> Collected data
Start of Block
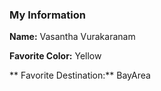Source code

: ### My Information

**Name:** Vasantha Vurakaranam

**Favorite Color:** Yellow

** Favorite Destination:** BayArea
End of Block
> Task instructions
Copy every record above exactly as written, but leave out the pictures.

> Reply
Source code

: ### My Information

**Name:** Vasantha Vurakaranam

**Favorite Color:** Yellow

** Favorite Destination:** BayArea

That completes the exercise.